*** Opening of Entries shown ***

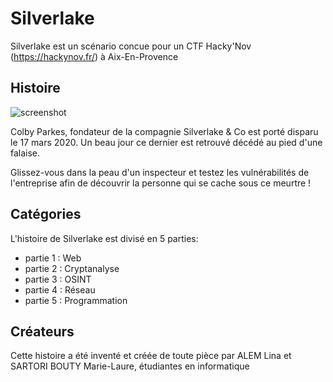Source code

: # Silverlake

Silverlake est un scénario concue pour un CTF Hacky'Nov (https://hackynov.fr/) à Aix-En-Provence

## Histoire 

![screenshot](https://github.com/MSARTORIBOUTY/image/blob/master/silverlake/pr%C3%A9sentation.JPG) 

Colby Parkes, fondateur de la compagnie Silverlake & Co est porté disparu le 17 mars 2020.
Un beau jour ce dernier est retrouvé décédé au pied d'une falaise.

Glissez-vous dans la peau d'un inspecteur et testez les vulnérabilités de l'entreprise afin de découvrir la personne qui se cache sous ce meurtre !

## Catégories

L'histoire de Silverlake est divisé en 5 parties:

- partie 1 : Web
- partie 2 : Cryptanalyse
- partie 3 : OSINT
- partie 4 : Réseau
- partie 5 : Programmation

## Créateurs

Cette histoire a été inventé et créée de toute pièce par ALEM Lina et SARTORI BOUTY Marie-Laure, étudiantes en informatique

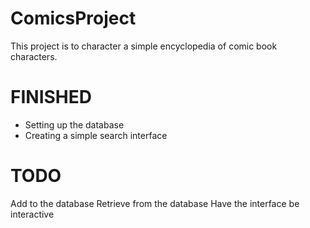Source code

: # ComicsProject

This project is to character a simple encyclopedia of comic book characters.

# FINISHED
- Setting up the database
- Creating a simple search interface

# TODO
Add to the database
Retrieve from the database
Have the interface be interactive
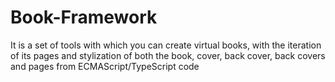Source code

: # Book-Framework
It is a set of tools with which you can create virtual books, with the iteration of its pages and stylization of both the book, cover, back cover, back covers and pages from ECMAScript/TypeScript code
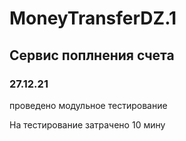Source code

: # MoneyTransferDZ.1

##  Сервис поплнения счета

### 27.12.21 
проведено модульное тестирование

На тестирование затрачено  10 мину

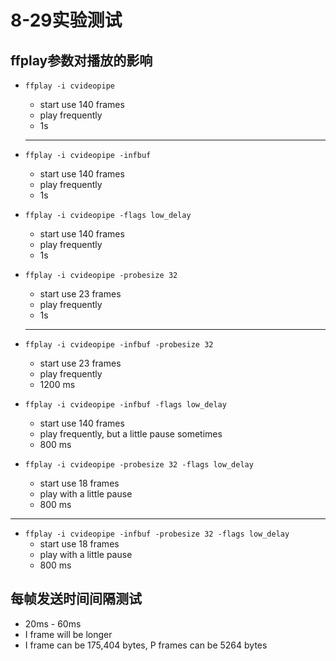 # 8-29实验测试

## ffplay参数对播放的影响

- `ffplay -i cvideopipe`
  
  - start use 140 frames
  - play frequently
  - 1s
  
  ***
  
- `ffplay -i cvideopipe -infbuf`
  - start use 140 frames
  - play frequently
  - 1s
  
- `ffplay -i cvideopipe -flags low_delay`
  - start use 140 frames
  - play frequently
  - 1s
  
- `ffplay -i cvideopipe -probesize 32`
  - start use 23 frames
  - play frequently
  - 1s
  
  ***

- `ffplay -i cvideopipe -infbuf -probesize 32`
  
  - start use 23 frames
  - play frequently
  - 1200 ms
  
- `ffplay -i cvideopipe -infbuf -flags low_delay`

  - start use 140 frames
  - play frequently, but a little pause sometimes
  - 800 ms

- `ffplay -i cvideopipe -probesize 32 -flags low_delay` 

  - start use 18 frames
  - play with a little pause
  - 800 ms

***

- `ffplay -i cvideopipe -infbuf -probesize 32 -flags low_delay`
  - start use 18 frames
  - play with a little pause
  - 800 ms

## 每帧发送时间间隔测试

- 20ms - 60ms
- I frame will be longer
- I frame can be 175,404 bytes, P frames can be 5264 bytes

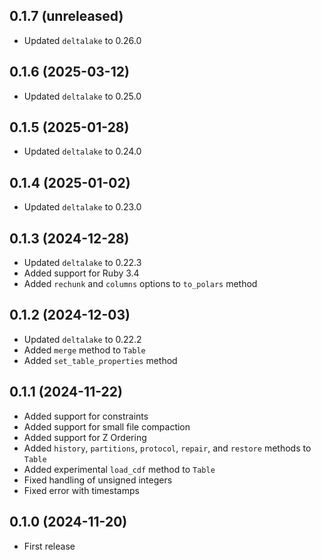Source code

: ## 0.1.7 (unreleased)

- Updated `deltalake` to 0.26.0

## 0.1.6 (2025-03-12)

- Updated `deltalake` to 0.25.0

## 0.1.5 (2025-01-28)

- Updated `deltalake` to 0.24.0

## 0.1.4 (2025-01-02)

- Updated `deltalake` to 0.23.0

## 0.1.3 (2024-12-28)

- Updated `deltalake` to 0.22.3
- Added support for Ruby 3.4
- Added `rechunk` and `columns` options to `to_polars` method

## 0.1.2 (2024-12-03)

- Updated `deltalake` to 0.22.2
- Added `merge` method to `Table`
- Added `set_table_properties` method

## 0.1.1 (2024-11-22)

- Added support for constraints
- Added support for small file compaction
- Added support for Z Ordering
- Added `history`, `partitions`, `protocol`, `repair`, and `restore` methods to `Table`
- Added experimental `load_cdf` method to `Table`
- Fixed handling of unsigned integers
- Fixed error with timestamps

## 0.1.0 (2024-11-20)

- First release
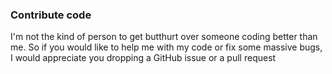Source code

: ### Contribute code
I'm not the kind of person to get butthurt over someone coding better than me. So if you would like to help me with my code or fix some massive bugs, I would appreciate you dropping a GitHub issue or a pull request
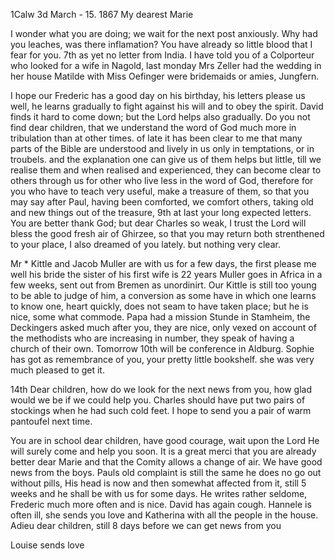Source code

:  1Calw 3d March - 15. 1867
My dearest Marie

I wonder what you are doing; we wait for the next post anxiously. Why had you leaches, was there inflamation? You have already so little blood that I fear for you. 7th as yet no letter from India. I have told you of a Colporteur who looked for a wife in Nagold, last monday Mrs Zeller had the wedding in her house Matilde with Miss Oefinger were bridemaids or amies, Jungfern.

I hope our Frederic has a good day on his birthday, his letters please us well, he learns gradually to fight against his will and to obey the spirit. David finds it hard to come down; but the Lord helps also gradually. Do you not find dear children, that we understand the word of God much more in tribulation than at other times. of late it has been clear to me that many parts of the Bible are understood and lively in us only in temptations, or in troubels. and the explanation one can give us of them helps but little, till we realise them and when realised and experienced, they can become clear to others through us for other who live less in the word of God, therefore for you who have to teach very useful, make a treasure of them, so that you may say after Paul, having been comforted, we comfort others, taking old and new things out of the treasure, 9th at last your long expected letters. You are better thank God; but dear Charles so weak, I trust the Lord will bless the good fresh air of Ghirzee, so that you may return both strenthened to your place, I also dreamed of you lately. but nothing very clear.

Mr <Ferd>* Kittle and Jacob Muller are with us for a few days, the first please me well his bride the sister of his first wife is 22 years Muller goes in Africa in a few weeks, sent out from Bremen as unordinirt. Our Kittle is still too young to be able to judge of him, a conversion as some have in which one learns to know one, heart quickly, does not seam to have taken place; but he is nice, some what commode. Papa had a mission Stunde in Stamheim, the Deckingers asked much after you, they are nice, only vexed on account of the methodists who are increasing in number, they speak of having a church of their own. Tomorrow 10th will be conference in Aldburg. Sophie has got as remembrance of you, your pretty little bookshelf. she was very much pleased to get it.

14th Dear children, how do we look for the next news from you, how glad would we be if we could help you. Charles should have put two pairs of stockings when he had such cold feet. I hope to send you a pair of warm pantoufel next time.

You are in school dear children, have good courage, wait upon the Lord He will surely come and help you soon. It is a great merci that you are already better dear Marie and that the Comity allows a change of air. 
We have good news from the boys. Pauls old complaint is still the same he does no go out without pills, His head is now and then somewhat affected from it, still 5 weeks and he shall be with us for some days. He writes rather seldome, Frederic much more often and is nice. David has again cough. Hannele is often ill, she sends you love and Katherina with all the people in the house. Adieu dear children, still 8 days before we can get news from you

Louise sends love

*** Close of Entries shown ***

**Work task:** The answer should be a single number: how many lines of the entries hold "probesize".

**Exercise output:** 4